En l'espèce, il n'est pas contesté que l'arrêt de la cour d'appel de Colmar du 19 février 2020, s'est contenté de déclarer irrecevables les demandes présentées par la BNP PARIBAS à l'encontre de Monsieur [O], sur le fondement de la 'procédure spéciale sur titre'. En déclarant les demandes présentées par la banque irrecevables, l'autorité de la chose jugée de cet arrêt du 19 février 2020, porte uniquement sur la question de recevabilité de la procédure spéciale sur titre, et ne fait pas obstacle à ce qu'une action soit menée par la banque, cette fois-ci 'en procédure en paiement ordinaire'.
La solution de l'arrêt de la Cour d'appel de COLMAR du 9 janvier 2019, invoquée par l'appelant à l'appui de son argumentation, n'est pas transposable au cas d'espèce ; en effet la cour avait alors estimé qu'un créancier ne pouvait diligenter une action en justice pour obtenir paiement d'un billet à ordre selon 'la procédure ordinaire', si une décision antérieure avait rejeté au fond une procédure 'spéciale sur titre', la cour précisant que 'le jugement de rejet constitue une décision de fin d'instance à part entière.'
Or dans le cas d'espèce, la décision antérieure s'est contentée de statuer sur une fin de non-recevoir de la procédure 'spéciale sur titre', mais n'a pas tranché le fond du litige.
En conséquence, l'ordonnance déférée sera confirmée en toutes ses dispositions.
La partie appelante qui succombe, sera condamnée aux dépens de la procédure d'appel et déboutée de sa demande au titre de l'article 700 du code de procédure civile, l'ordonnance étant confirmée sur ces points.
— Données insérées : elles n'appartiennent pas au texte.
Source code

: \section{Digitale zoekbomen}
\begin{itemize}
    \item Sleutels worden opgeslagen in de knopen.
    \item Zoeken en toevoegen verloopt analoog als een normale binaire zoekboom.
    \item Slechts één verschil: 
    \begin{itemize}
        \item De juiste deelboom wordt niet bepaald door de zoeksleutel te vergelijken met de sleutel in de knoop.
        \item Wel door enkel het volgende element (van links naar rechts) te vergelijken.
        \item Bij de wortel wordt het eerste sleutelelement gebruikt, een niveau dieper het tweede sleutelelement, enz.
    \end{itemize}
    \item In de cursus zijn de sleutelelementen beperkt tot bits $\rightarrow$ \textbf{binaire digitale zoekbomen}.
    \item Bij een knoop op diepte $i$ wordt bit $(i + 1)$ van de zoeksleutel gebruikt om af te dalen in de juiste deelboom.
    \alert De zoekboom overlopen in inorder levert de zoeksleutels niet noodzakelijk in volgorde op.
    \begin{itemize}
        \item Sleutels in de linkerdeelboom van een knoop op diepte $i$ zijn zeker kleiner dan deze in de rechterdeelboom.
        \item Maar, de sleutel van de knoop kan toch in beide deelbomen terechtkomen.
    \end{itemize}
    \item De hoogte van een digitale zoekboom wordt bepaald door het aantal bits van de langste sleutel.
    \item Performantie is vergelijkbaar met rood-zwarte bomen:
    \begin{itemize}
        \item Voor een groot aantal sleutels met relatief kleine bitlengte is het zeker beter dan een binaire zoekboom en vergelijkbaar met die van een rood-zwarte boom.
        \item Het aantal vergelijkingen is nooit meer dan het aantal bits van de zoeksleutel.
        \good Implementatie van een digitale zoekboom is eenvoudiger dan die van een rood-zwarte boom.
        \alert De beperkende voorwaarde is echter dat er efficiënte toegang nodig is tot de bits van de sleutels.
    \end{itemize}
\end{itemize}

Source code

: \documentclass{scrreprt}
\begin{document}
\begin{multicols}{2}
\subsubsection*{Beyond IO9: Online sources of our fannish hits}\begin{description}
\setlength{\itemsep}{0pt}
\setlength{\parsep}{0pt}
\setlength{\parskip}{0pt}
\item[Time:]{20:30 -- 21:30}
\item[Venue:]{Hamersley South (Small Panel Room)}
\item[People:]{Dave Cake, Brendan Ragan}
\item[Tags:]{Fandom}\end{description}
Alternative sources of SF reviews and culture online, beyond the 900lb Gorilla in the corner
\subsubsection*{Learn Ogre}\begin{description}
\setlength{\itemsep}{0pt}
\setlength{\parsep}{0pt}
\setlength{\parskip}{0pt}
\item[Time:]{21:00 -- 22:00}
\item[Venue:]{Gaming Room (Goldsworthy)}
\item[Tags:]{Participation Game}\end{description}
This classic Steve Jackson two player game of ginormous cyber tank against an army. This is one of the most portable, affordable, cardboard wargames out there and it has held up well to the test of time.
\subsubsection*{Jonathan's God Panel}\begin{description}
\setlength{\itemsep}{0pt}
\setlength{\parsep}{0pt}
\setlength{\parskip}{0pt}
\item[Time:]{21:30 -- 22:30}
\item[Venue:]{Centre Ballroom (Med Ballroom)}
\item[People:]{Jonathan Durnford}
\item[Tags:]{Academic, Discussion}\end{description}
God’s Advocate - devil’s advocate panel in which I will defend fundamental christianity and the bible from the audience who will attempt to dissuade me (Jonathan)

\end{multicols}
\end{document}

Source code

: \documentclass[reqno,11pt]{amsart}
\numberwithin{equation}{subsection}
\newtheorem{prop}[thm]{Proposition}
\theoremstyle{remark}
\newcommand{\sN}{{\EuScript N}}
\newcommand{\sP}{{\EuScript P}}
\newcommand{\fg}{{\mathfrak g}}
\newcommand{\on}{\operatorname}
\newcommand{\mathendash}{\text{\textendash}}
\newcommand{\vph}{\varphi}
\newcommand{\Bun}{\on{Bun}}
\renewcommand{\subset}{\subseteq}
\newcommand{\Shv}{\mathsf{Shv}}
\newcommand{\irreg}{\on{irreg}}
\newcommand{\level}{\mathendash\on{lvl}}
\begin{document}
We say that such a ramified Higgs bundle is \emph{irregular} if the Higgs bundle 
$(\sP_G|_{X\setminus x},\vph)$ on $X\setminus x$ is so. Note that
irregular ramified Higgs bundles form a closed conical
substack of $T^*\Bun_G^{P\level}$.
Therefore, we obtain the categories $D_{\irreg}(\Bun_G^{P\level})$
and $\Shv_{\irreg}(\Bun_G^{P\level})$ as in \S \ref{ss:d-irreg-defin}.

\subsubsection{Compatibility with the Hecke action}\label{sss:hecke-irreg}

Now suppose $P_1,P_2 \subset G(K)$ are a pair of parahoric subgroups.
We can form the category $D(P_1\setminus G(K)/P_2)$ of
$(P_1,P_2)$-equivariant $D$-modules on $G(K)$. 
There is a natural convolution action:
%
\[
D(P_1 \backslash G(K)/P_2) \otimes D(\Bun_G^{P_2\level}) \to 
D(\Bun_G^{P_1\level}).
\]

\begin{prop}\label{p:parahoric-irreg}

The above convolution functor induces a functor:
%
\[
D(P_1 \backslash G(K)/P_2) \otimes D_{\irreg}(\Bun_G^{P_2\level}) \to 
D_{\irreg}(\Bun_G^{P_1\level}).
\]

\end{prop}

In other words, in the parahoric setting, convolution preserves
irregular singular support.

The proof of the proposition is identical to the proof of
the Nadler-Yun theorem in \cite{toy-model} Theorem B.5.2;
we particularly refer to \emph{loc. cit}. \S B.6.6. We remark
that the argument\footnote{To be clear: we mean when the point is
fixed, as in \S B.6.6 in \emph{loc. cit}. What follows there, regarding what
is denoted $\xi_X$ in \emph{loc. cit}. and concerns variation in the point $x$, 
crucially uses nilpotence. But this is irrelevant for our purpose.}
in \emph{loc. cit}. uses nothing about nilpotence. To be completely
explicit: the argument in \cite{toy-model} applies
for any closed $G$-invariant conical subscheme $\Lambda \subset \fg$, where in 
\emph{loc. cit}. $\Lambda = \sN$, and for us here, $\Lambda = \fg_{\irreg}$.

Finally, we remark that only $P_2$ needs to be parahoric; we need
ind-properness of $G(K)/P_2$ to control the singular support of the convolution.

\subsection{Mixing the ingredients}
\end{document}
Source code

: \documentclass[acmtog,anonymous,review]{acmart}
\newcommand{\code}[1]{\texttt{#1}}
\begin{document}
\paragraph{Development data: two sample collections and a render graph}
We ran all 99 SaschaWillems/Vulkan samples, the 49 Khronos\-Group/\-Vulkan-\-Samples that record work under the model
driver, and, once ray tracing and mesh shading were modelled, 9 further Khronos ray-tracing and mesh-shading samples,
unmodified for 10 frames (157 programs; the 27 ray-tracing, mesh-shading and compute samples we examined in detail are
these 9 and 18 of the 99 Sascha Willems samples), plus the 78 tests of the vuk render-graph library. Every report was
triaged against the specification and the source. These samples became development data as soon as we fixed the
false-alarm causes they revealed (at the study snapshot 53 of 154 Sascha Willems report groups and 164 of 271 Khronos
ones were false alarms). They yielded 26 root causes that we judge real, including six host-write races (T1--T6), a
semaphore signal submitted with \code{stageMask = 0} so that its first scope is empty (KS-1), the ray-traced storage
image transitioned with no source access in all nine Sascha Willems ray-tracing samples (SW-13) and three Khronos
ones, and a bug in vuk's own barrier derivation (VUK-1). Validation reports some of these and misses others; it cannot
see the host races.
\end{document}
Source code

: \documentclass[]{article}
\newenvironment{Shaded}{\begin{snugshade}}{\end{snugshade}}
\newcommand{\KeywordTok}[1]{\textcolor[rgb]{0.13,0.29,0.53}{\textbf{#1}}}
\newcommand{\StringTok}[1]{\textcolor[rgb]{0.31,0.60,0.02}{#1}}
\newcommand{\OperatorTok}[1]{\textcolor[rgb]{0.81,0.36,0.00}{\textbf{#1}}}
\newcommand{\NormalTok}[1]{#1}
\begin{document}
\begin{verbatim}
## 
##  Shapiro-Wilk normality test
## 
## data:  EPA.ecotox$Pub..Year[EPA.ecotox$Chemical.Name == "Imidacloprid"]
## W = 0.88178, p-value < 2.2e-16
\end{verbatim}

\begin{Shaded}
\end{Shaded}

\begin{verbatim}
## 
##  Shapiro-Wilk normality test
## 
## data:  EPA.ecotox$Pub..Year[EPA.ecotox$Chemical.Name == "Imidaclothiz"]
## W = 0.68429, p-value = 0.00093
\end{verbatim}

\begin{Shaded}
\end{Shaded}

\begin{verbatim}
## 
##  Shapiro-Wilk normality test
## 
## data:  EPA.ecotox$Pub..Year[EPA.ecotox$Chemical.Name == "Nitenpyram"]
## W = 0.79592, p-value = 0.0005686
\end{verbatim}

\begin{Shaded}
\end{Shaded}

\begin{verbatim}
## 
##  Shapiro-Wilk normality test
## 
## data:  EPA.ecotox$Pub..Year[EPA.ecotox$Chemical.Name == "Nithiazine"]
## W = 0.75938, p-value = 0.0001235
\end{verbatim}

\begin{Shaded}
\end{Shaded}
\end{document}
L'équité commande l'application des dispositions de l'article 700 du code de procédure civile au profit la SA BNP PARIBAS, qui se verra accorder 1.500 euros au titre de la procédure d'appel, l'ordonnance entreprise étant confirmée de ce chef.
P A R C E S M O T I F S
La Cour,
Confirme en toutes ses dispositions l'ordonnance rendue le 19 décembre 2022 par le juge de la mise en état du tribunal judiciaire de MULHOUSE,
Et y ajoutant,
Condamne M. [I] [O] aux dépens d'appel,
Condamne M. [I] [O] à verser à la SA BNP PARIBAS la somme de 1.500 euros sur le fondement de l'article 700 du code de procédure civile, au titre de la procédure d'appel,
Rejette la demande de M. [I] [O] fondée sur les dispositions de l'article 700 du code de procédure civile, à hauteur de Cour.